The Letter: Vatican on Women

Recent years have seen new approaches to women's issues.

So begins the section titled “The Question” in the new Letter to the Bishops Of The Catholic Church On The Collaboration Of Men And Women in the Church and in the World, from the Offices of the Congregation for the Doctrine of the Faith. In this excerpt, we've also included “The Conclusion.”

A first tendency is to emphasize strongly conditions of subordination in order to give rise to antagonism: women, in order to be themselves, must make themselves the adversaries of men. Faced with the abuse of power, the answer for women is to seek power. This process leads to opposition between men and women, in which the identity and role of one are emphasized to the disadvantage of the other, leading to harmful confusion regarding the human person, which has its most immediate and lethal effects in the structure of the family.

A second tendency emerges in the wake of the first. In order to avoid the domination of one sex or the other, their differences tend to be denied, viewed as mere effects of historical and cultural conditioning. In this perspective, physical difference, termed sex, is minimized, while the purely cultural element, termed gender, is emphasized to the maximum and held to be primary. The obscuring of the difference or duality of the sexes has enormous consequences on a variety of levels. This theory of the human person, intended to promote prospects for equality of women through liberation from biological determinism, has in reality inspired ideologies which, for example, call into question the family, in its natural two-parent structure of mother and father, and make homosexuality and heterosexuality virtually equivalent, in a new model of polymorphous sexuality.

While the immediate roots of this second tendency are found in the context of reflection on women's roles, its deeper motivation must be sought in the human attempt to be freed from one's biological conditioning. According to this perspective, human nature in itself does not possess characteristics in an absolute manner: all persons can and ought to constitute themselves as they like, since they are free from every predetermination linked to their essential constitution.
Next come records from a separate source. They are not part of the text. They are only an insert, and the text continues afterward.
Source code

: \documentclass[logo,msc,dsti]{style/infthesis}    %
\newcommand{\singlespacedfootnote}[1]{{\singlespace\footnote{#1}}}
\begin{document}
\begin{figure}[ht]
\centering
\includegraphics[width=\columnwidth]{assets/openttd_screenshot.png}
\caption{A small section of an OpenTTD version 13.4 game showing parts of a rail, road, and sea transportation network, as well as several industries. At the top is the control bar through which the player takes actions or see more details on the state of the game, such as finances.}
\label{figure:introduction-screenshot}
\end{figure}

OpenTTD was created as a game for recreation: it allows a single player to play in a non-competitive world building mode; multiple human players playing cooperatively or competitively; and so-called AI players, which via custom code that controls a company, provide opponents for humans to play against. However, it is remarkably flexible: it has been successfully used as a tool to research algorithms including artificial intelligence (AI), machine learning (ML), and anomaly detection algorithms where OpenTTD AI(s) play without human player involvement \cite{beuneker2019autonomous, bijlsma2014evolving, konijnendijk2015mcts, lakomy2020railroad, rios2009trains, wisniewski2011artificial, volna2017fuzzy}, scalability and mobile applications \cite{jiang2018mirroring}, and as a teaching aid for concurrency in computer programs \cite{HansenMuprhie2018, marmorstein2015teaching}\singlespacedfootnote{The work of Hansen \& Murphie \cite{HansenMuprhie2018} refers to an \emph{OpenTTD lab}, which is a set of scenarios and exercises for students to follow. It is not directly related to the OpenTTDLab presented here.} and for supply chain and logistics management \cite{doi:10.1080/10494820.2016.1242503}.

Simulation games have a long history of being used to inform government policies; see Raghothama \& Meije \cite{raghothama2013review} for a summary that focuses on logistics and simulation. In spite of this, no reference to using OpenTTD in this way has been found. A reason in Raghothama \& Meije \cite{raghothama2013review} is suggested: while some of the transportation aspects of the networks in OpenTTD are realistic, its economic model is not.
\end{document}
This perspective has many consequences. Above all it strengthens the idea that the liberation of women entails criticism of Sacred Scripture, which would be seen as handing on a patriarchal conception of God nourished by an essentially male-dominated culture. Second, this tendency would consider as lacking in importance and relevance the fact that the Son of God assumed human nature in its male form.

In the face of these currents of thought, the Church, enlightened by faith in Jesus Christ, speaks instead of active collaboration between the sexes precisely in the recognition of the difference between man and woman.

To understand better the basis, meaning and consequences of this response it is helpful to turn briefly to the Sacred Scriptures, rich also in human wisdom, in which this response is progressively manifested thanks to God's intervention on behalf of humanity. …

In Jesus Christ all things have been made new (see Revelation 21:5). Renewal in grace, however, cannot take place without conversion of heart. Gazing at Jesus and confessing him as Lord means recognizing the path of love, triumphant over sin, which he sets out for his disciples.

In this way, man's relationship with woman is transformed, and the three-fold concupiscence described in the First Letter of John (1 John 2:16) ceases to have the upper hand. The witness of women's lives must be received with respect and appreciation, as revealing those values without which humanity would be closed in self-sufficiency, dreams of power and the drama of violence. Women too, for their part, need to follow the path of conversion and recognize the unique values and great capacity for loving others which their femininity bears. In both cases, it is a question of humanity's conversion to God, so that both men and women may come to know God as their “helper”, as the Creator full of tenderness, as the Redeemer who “so loved the world that he gave his only begotten Son” (John 3:16).

Such a conversion cannot take place without humble prayer to God for that penetrating gaze which is able to recognize one's own sin and also the grace which heals it. In a particular way, we need to ask this of the Blessed Virgin Mary, the woman in accord with the heart of God, she who is “blessed among women” (see Luke 1:42), chosen to reveal to men and women the way of love. Only in this way, can the “image of God”, the sacred likeness inscribed in every man and woman, emerge according to the specific grace received by each (see Genesis 1:27). Only thus can the path of peace and wonderment be recovered, witnessed in the verses of the Song of Songs, where bodies and hearts celebrate the same jubilee.

The Church certainly knows the power of sin at work in individuals and in societies, which at times almost leads one to despair of the goodness of married couples. But through her faith in Jesus crucified and risen, the Church knows even more the power of forgiveness and self-giving in spite of any injury or injustice. The peace and wonderment which she trustfully proposes to men and women today are the peace and wonderment of the garden of the resurrection, which have enlightened our world and its history with the revelation that “God is love” (1 John 4:8,16).